Saturday, April 25, 2020

Our Main Characters

Dear Diary,

By the time I finished exploring Magnuson Park yesterday I was pretty thirsty, since I hadn't found a single water fountain in the park providing water.  (It's a huge place; there may have been such a fountain that I didn't find, but actually I doubt that.)

The thing to do, of course, was to go to Burke-Gilman Playground Park, where I so often start my days.

Burke-Gilman Playground Park

This park's main current claim to fame is that it's the only park in a large part of Seattle with a working drinking fountain.  While that should change any day now - heck, the water in Cal Anderson, Volunteer and Roanoke Parks has been on for some time already - yesterday none of the others worked.  The fountain is built into the wall of the restroom, which doubtless helped keep the pipes from freezing over the winter, but there's a fountain built into the wall of Magnuson Park's warm-water restroom, and that fountain was off yesterday.

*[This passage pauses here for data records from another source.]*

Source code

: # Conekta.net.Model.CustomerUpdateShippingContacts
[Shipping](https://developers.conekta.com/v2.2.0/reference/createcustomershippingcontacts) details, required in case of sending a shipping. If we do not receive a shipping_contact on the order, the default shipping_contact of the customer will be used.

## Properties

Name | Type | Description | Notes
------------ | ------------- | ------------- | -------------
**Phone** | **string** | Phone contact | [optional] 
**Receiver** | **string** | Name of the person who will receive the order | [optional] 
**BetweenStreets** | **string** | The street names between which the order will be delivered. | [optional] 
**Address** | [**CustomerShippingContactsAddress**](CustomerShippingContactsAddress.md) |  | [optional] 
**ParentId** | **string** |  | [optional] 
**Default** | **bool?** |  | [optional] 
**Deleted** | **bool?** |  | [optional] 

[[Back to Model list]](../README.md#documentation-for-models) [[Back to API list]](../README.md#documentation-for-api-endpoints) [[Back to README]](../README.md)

The other thing that makes BGPP so appealing these days is that it has two sinks, at least in its men's room, which means that at least early in the morning there's no reason at all to worry about the actual shortage of sinks; I can wash my hands and dishes in peace.

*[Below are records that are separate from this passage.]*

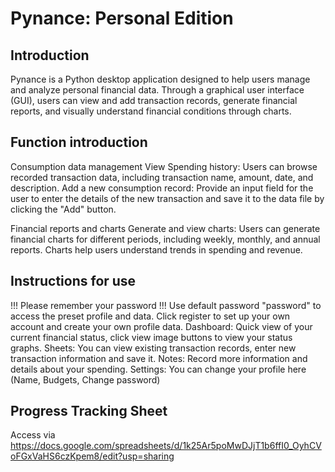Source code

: # Pynance: Personal Edition

## Introduction

Pynance is a Python desktop application designed to help users manage and analyze personal financial data. Through a graphical user interface (GUI), users can view and add transaction records, generate financial reports, and visually understand financial conditions through charts.

## Function introduction

Consumption data management
View Spending history: Users can browse recorded transaction data, including transaction name, amount, date, and description.
Add a new consumption record: Provide an input field for the user to enter the details of the new transaction and save it to the data file by clicking the "Add" button.

Financial reports and charts
Generate and view charts: Users can generate financial charts for different periods, including weekly, monthly, and annual reports. Charts help users understand trends in spending and revenue.

## Instructions for use

  !!! Please remember your password !!!
  Use default password "password" to access the preset profile and data.
  Click register to set up your own account and create your own profile data.
  Dashboard: Quick view of your current financial status, click view image buttons to view your status graphs.
  Sheets: You can view existing transaction records, enter new transaction information and save it.
  Notes: Record more information and details about your spending.
  Settings: You can change your profile here (Name, Budgets, Change password)
  

## Progress Tracking Sheet
Access via
https://docs.google.com/spreadsheets/d/1k25Ar5poMwDJjT1b6ffI0_OyhCVoFGxVaHS6czKpem8/edit?usp=sharing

Anyway, yesterday around noon the restrooms were open:


These rooms are way off at one end of this small but long park, much easier to reach from Sand Point Way than from the Burke-Gilman Trail.

Laurelhurst Community Center


This isn't actually a major character in you, dear Diary, because although it's much closer to where I sleep than any of the others, it's a nightmare to get to.  You have to approach it through the steep hills of 41st St, and it's down another steep hill from the community center proper.  But if you manage to get there, what you get is exceptionally nice:  two separate lockable stalls, with everything working in the one I tried.  Unfortunately I found this out sort of the hard way yesterday:  as I tested the sink my middle-aged bladder snuck up on me and made me do Number One in my pants, two feet from a toilet.  Photo (no, not of that):

I don't know if you can see it, but the sinks have two taps, one of which gives warm water right away.  Sadly, at least the nearest water fountain to these rooms isn't running, or it'd almost be worth the arduous journey.

Ravenna Park


Since this is much the closest park to campus, I have some history with it.  The main restrooms, a block or two east of Ravenna Boulevard, are usually open and work fine:


Unfortunately, the restrooms north of 20th Ave are "seasonal", which yesterday still meant "not yet".

See that lock on the door?  The women's room didn't have such a visible symbol but was also locked.

Cowen Park

This isn't going to be a major character either, because its restrooms can only be reached across a whole lot of gravel, or some gravel and a whole lot of stairs.  (They're what's down the stairs from where Cowen Pl meets 15th Ave.)  That said, a photo I took earlier but deleted showed the actual announcement of seasonal closure as litter on the men's room floor.  That's been removed, but the locks remain:


The water fountain near these wasn't running yesterday.

University Playground


Last comes the one I used to know best.  I slept on Roosevelt for years, making this parklet at 50th St and 8th Ave practically next door; before my aging bladder forced me to make peace with doing Number One outside, I used the "sanican" here many times.

Not so much the restroom proper.  It was preferable, though creepy, for the chance it offered to wash hands; but I usually wasn't around during its open hours.  Except that once a year, for a few weeks, the restroom was left open 24/7.

It's been too long for me to describe the amenities, because this is yet another "seasonal" restroom not open as of yesterday:


So that was my tour.  I'd meant to go to a gas station and get a more up-to-date map of Seattle than the one I carry, but instead had to hurry back to Ravenna Park.  Then I ate supper there - that last photo is from around 5:30 P.M. - and that kept me there long enough to find something new and different:  a jazz performance in the green bowl at the park's eastern end, a socially distanced concert.  No pictures, because it wasn't quite as socially distanced as it probably should've been, but a very nice end to a day in the parks.